L’homme, assoiffé de liberté, puisant ses forces dans les sciences et la technique, veut se passer de Dieu. Il réserve cette antique croyance à des demeurés ou des fondamentalistes parmi lesquels je ne me reconnais pas. Et il n’y a plus sectaires que les athées qui prétendent être les seuls à détenir la Vérité.
Mais quand je vois ces millions d’hommes qui honorent la dépouille d’un des leurs – que ce fut le pire ou le meilleur des hommes – je me dis que l’homme ne peut se passer de dieux.
Cinq millions de Soviétiques, en mars 1953, défilant devant la dépouille du « petit père des peuples » qui avait trucidé quinze millions d’entre eux !
Cinq millions d’Egyptiens, en 1970, qui se bousculaient aux obsèques Gamal Abdel Nasser.
Trois millions de Britanniques, le 6 septembre 1997, pour accompagner Lady Di à sa dernière demeure.
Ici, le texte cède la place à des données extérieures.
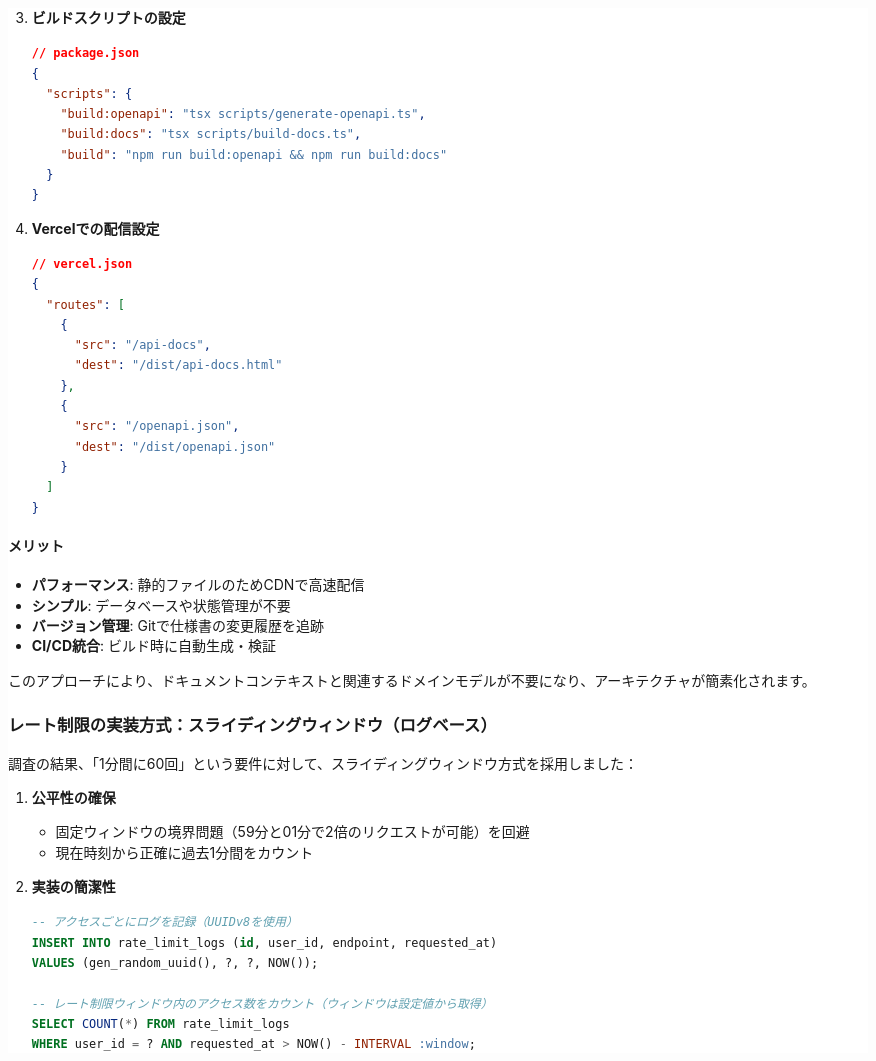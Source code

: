 3. **ビルドスクリプトの設定**
   ```json
   // package.json
   {
     "scripts": {
       "build:openapi": "tsx scripts/generate-openapi.ts",
       "build:docs": "tsx scripts/build-docs.ts",
       "build": "npm run build:openapi && npm run build:docs"
     }
   }
   ```

4. **Vercelでの配信設定**
   ```json
   // vercel.json
   {
     "routes": [
       {
         "src": "/api-docs",
         "dest": "/dist/api-docs.html"
       },
       {
         "src": "/openapi.json",
         "dest": "/dist/openapi.json"
       }
     ]
   }
   ```

#### メリット

- **パフォーマンス**: 静的ファイルのためCDNで高速配信
- **シンプル**: データベースや状態管理が不要
- **バージョン管理**: Gitで仕様書の変更履歴を追跡
- **CI/CD統合**: ビルド時に自動生成・検証

このアプローチにより、ドキュメントコンテキストと関連するドメインモデルが不要になり、アーキテクチャが簡素化されます。

### レート制限の実装方式：スライディングウィンドウ（ログベース）

調査の結果、「1分間に60回」という要件に対して、スライディングウィンドウ方式を採用しました：

1. **公平性の確保**
   - 固定ウィンドウの境界問題（59分と01分で2倍のリクエストが可能）を回避
   - 現在時刻から正確に過去1分間をカウント

2. **実装の簡潔性**
   ```sql
   -- アクセスごとにログを記録（UUIDv8を使用）
   INSERT INTO rate_limit_logs (id, user_id, endpoint, requested_at) 
   VALUES (gen_random_uuid(), ?, ?, NOW());
   
   -- レート制限ウィンドウ内のアクセス数をカウント（ウィンドウは設定値から取得）
   SELECT COUNT(*) FROM rate_limit_logs 
   WHERE user_id = ? AND requested_at > NOW() - INTERVAL :window;
   ```
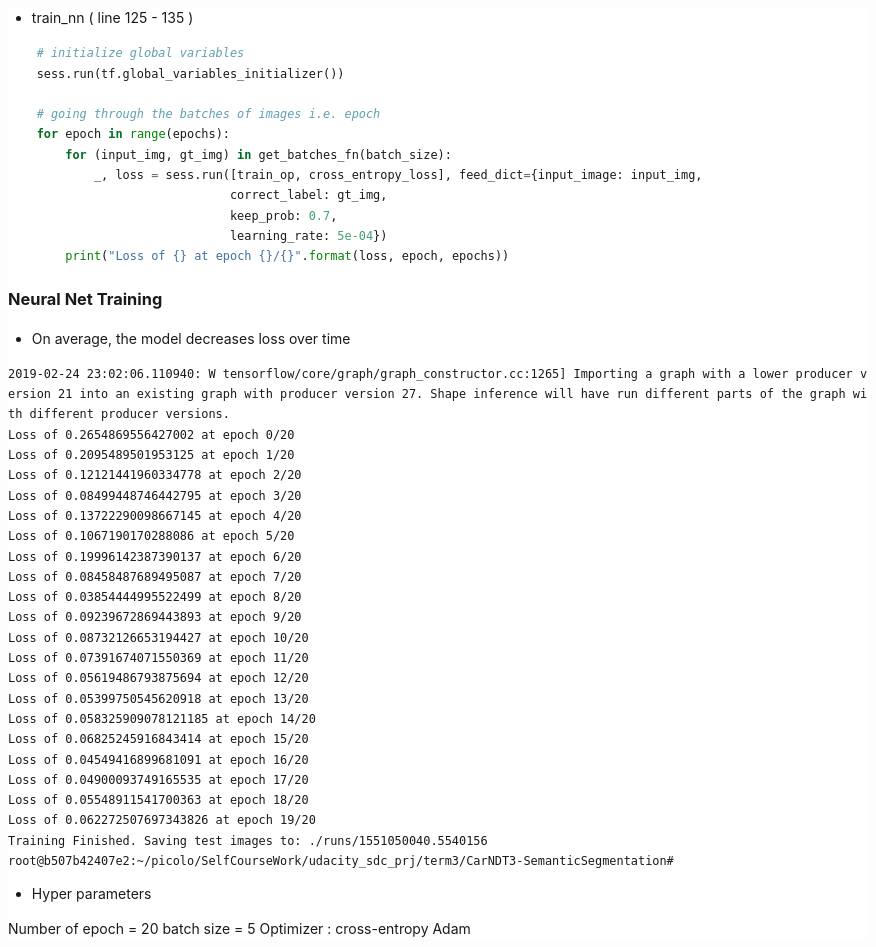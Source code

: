 - train_nn ( line 125 - 135 )

```python
    # initialize global variables
    sess.run(tf.global_variables_initializer())

    # going through the batches of images i.e. epoch
    for epoch in range(epochs):
        for (input_img, gt_img) in get_batches_fn(batch_size):
            _, loss = sess.run([train_op, cross_entropy_loss], feed_dict={input_image: input_img,
                               correct_label: gt_img,
                               keep_prob: 0.7,
                               learning_rate: 5e-04})
        print("Loss of {} at epoch {}/{}".format(loss, epoch, epochs))
```

### Neural Net Training

- On average, the model decreases loss over time

```bash
2019-02-24 23:02:06.110940: W tensorflow/core/graph/graph_constructor.cc:1265] Importing a graph with a lower producer version 21 into an existing graph with producer version 27. Shape inference will have run different parts of the graph with different producer versions.
Loss of 0.2654869556427002 at epoch 0/20
Loss of 0.2095489501953125 at epoch 1/20
Loss of 0.12121441960334778 at epoch 2/20
Loss of 0.08499448746442795 at epoch 3/20
Loss of 0.13722290098667145 at epoch 4/20
Loss of 0.1067190170288086 at epoch 5/20
Loss of 0.19996142387390137 at epoch 6/20
Loss of 0.08458487689495087 at epoch 7/20
Loss of 0.03854444995522499 at epoch 8/20
Loss of 0.09239672869443893 at epoch 9/20
Loss of 0.08732126653194427 at epoch 10/20
Loss of 0.07391674071550369 at epoch 11/20
Loss of 0.05619486793875694 at epoch 12/20
Loss of 0.05399750545620918 at epoch 13/20
Loss of 0.058325909078121185 at epoch 14/20
Loss of 0.06825245916843414 at epoch 15/20
Loss of 0.04549416899681091 at epoch 16/20
Loss of 0.04900093749165535 at epoch 17/20
Loss of 0.05548911541700363 at epoch 18/20
Loss of 0.062272507697343826 at epoch 19/20
Training Finished. Saving test images to: ./runs/1551050040.5540156
root@b507b42407e2:~/picolo/SelfCourseWork/udacity_sdc_prj/term3/CarNDT3-SemanticSegmentation#
```

- Hyper parameters

Number of epoch = 20 
batch size = 5 
Optimizer : cross-entropy Adam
Plus d’un million de chrétiens en 2005 pour assister à Rome aux obsèques du pape Jean-Paul II.
Et maintenant deux millions de personnes en pleurs qui défilent devant le cercueil d’Hugo Chavez, à Caracas!
Ces élans collectifs, ces pleurs, ces désespoirs, pour honorer les meilleurs d’entre nous comme les pires racailles, font partie de l’histoire et de l’âme humaines. Ils naissent d’une profonde émotion et traduisent le besoin, pour le commun des mortels, de se rattacher à quelque chose ici-bas.
A défaut d’honorer un Dieu dans le ciel, transcendant, et sans défaut, on fait d’un mortel un dieu auquel on attribue toutes les qualités.
Il est juste de rendre hommage à nos morts. Il est juste de leur témoigner notre amitié. Notre affection. Mais, comme en toute chose, il convient de raison garder et de conserver une certaine mesure.
Or ces manifestations de foules qui semblent envoûtées, ces scènes d’hystérie dont elles s’accompagnent souvent, échappent à la raison, traduisent l’angoisse de tout homme face à la mort, et la part d’irrationnel qui demeure au plus profond de lui-même.